Furthermore, Yeats’s choice of the sonnet form is significant because sonnets are traditionally associated with love poetry. In using the sonnet form to depict an act of sexual violence, Yeats lends irony to the traditional form, while his unexpected line break across Lines 11-12 mirrors the disruptive act the poem depicts.
“Leda and the Swan” contains three rhetorical questions—a rather high number for so short a poem. These rhetorical questions occur in Lines 5-6 (“How can those terrified vague fingers push / The feathered glory from her loosening thighs?”), Lines 7-8, (“And how can body, laid in that white rush / But feel the strange heart beating where it lies?”), and in the poem’s closing lines, Lines 14-15 (“Did she put on his knowledge with his power / Before the indifferent beak could let her drop?”). A rhetorical question is a question that is posed without anticipation of an answer, usually because the question is phrased in such a way that it is clear a response is either impossible or unnecessary. In this poem, the rhetorical questions create a sense of dialogue between speaker and reader to heighten the pathos of what is taking place, while the final rhetorical question leaves the poem open-ended, thereby inviting reader speculation.
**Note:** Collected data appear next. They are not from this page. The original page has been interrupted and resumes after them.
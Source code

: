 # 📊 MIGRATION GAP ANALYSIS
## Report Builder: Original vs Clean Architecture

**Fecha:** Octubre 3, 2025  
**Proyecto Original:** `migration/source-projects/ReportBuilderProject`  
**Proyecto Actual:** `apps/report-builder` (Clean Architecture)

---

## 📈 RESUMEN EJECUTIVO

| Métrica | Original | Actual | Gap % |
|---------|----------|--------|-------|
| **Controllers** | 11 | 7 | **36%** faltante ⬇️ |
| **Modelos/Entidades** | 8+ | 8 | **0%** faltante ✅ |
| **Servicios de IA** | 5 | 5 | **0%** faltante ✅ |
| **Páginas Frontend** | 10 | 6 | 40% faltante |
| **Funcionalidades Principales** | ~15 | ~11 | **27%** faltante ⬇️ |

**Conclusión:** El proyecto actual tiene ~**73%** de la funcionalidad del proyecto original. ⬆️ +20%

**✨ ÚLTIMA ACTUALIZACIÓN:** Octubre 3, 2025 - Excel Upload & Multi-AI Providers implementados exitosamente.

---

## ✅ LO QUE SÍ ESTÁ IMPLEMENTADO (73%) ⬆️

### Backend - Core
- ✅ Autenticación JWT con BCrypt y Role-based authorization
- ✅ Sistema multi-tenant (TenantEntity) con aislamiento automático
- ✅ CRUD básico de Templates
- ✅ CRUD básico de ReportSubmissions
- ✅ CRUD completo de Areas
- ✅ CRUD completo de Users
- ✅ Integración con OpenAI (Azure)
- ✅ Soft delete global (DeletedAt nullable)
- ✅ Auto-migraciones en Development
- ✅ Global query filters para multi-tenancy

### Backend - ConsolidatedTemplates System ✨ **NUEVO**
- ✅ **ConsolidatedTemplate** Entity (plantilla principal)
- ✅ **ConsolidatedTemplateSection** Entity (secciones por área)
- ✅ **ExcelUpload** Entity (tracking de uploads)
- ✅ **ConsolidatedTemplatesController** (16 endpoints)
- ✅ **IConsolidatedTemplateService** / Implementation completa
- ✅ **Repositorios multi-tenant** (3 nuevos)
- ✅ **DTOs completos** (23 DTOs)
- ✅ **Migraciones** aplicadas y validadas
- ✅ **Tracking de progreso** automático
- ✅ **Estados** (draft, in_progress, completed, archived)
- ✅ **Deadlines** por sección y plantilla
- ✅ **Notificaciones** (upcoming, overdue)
In medias res is a Latin phrase meaning “in the middle of things.” The phrase applies to works of literature that start immediately with a key point of action instead of gradually building up to the moment of crisis. In “Leda and the Swan,” the poem opens with the moment Zeus (as the swan) attacks Leda: “A sudden blow: the great wings beating still / Above the staggering girl” (Lines 1-2). The poem’s abrupt opening places the reader immediately in the center of the action, creating a sense of immediacy and momentum that heightens the drama and intensity of the poem.
In medias res is also a common narrative tactic used in ancient Greek and Roman epics, including Homer’s Iliad, the most famous epic about the Trojan War. In drawing upon a technique closely associated with Classical mythology, Yeats deepens the authenticity of his own literary adaptation, bringing attention to how his sonnet mirrors and plays with the conventions of Classical myth in its form as well as its content.